TABLE 1: BUDGET IMPACT: PEPFAR HIV
Funding Change Scenarios FY17-18
Scenario 1:
$150
Million cut
Scenario 2:
$300
Million cut
Scenario 3:
$607.3
Million cut
(Administration Proposal)
HIV Infections +49,100 +98,200 +198,700
HIV-Related Deaths +22,300 +44,700 +90,500
People on ARVs -207,000 -414,000 -838,000
NOTES: All figures are rounded. Scenario 3 (the Administration’s proposal) is based on analysis of bilateral funding provided to countries only, and includes funding provided through the Global Health Programs account at State and USAID; funding provided to CDC, the Global Fund to Fight AIDS, Tuberculosis and Malaria, IAVI, microbicides, UNAIDS, and for technical assistance and oversight, was not included.
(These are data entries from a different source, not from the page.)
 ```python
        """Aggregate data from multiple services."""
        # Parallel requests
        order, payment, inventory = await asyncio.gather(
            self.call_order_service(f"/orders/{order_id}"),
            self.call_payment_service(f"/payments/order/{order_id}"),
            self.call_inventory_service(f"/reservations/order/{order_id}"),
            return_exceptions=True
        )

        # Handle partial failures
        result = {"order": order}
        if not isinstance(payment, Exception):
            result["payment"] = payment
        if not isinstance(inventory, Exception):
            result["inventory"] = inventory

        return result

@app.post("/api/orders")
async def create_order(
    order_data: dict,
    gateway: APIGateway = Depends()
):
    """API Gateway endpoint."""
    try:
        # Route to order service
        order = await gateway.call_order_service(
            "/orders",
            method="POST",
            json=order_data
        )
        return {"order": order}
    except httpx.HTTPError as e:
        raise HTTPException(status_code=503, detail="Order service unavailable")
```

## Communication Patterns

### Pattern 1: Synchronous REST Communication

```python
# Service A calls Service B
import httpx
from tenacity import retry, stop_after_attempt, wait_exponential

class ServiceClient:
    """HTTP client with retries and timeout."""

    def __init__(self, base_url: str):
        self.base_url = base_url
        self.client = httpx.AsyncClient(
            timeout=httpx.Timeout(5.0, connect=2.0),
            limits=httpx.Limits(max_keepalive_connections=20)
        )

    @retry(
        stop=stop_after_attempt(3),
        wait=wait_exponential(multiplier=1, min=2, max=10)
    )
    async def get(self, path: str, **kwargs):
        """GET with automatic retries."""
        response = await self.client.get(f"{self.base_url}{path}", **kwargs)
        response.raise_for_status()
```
SOURCE: Kaiser Family Foundation analysis.
TABLE 2: BUDGET IMPACT: TB
Funding Change Scenarios FY17-18
Scenario 1:
$15
Million cut
Scenario 2:
$30
Million cut
Scenario 3:
$61.7
Million cut
(Administration Proposal)
TB Cases +7,600 +15,100 +31,100
TB-Related Deaths +1,700 +3,300 +6,800
NOTES: All figures are rounded.  Scenario 3 (the Administration’s proposal) is based on analysis of bilateral funding provided to countries only, and includes funding provided through the Global Health Programs and ESF accounts at USAID (ESF funding was estimated for FY17); funding provided to CDC, the TB Drug Facility and for MDR Financing was not included.
SOURCE: Kaiser Family Foundation analysis.
TABLE 3: BUDGET IMPACT: FAMILY PLANNING
Funding Change Scenarios FY17-18
Scenario 1:
$150
Million cut
Scenario 2:
$300
Million cut
Scenario 3:
$575
Million cut
(Administration Proposal)
Couples/Women Receiving Contraception -6,218,200 -12,436,500 -23,836,600
Unintended Pregnancies +1,847,700 +3,695,300 +7,082,700
Abortions +777,500 +1,555,100 +2,980,500
Maternal Deaths +3,700 +7,400 +14,200
NOTES: All figures are rounded.  Scenario 3 (the Administration’s proposal) is based on analysis of bilateral funding provided to countries only, and includes funding provided through the Global Health Programs and ESF accounts at USAID.
SOURCE: Guttmacher Institute, Just the Numbers: The Impact of U.S. International Family Planning Assistance, July 2017; Kaiser Family Foundation analysis.
TABLE 4: BUDGET IMPACT: MATERNAL, NEWBORN, & CHILD HEALTH
Funding Change Scenarios FY17-18
Scenario 1:
$15
Million cut
Scenario 2:
$30
Million cut
Scenario 3:
$67.2
Million cut
(Administration Proposal)
Maternal/Newborn/Child Deaths +7,000 +14,000 +31,300
NOTES: All figures are rounded.  Scenario 3 (the Administration’s proposal) is based on analysis of bilateral funding provided to countries only, and includes funding provided through the Global Health Programs and ESF accounts at USAID (ESF funding was estimated for FY17); funding provided to GAVI and the Global Development Lab was not included.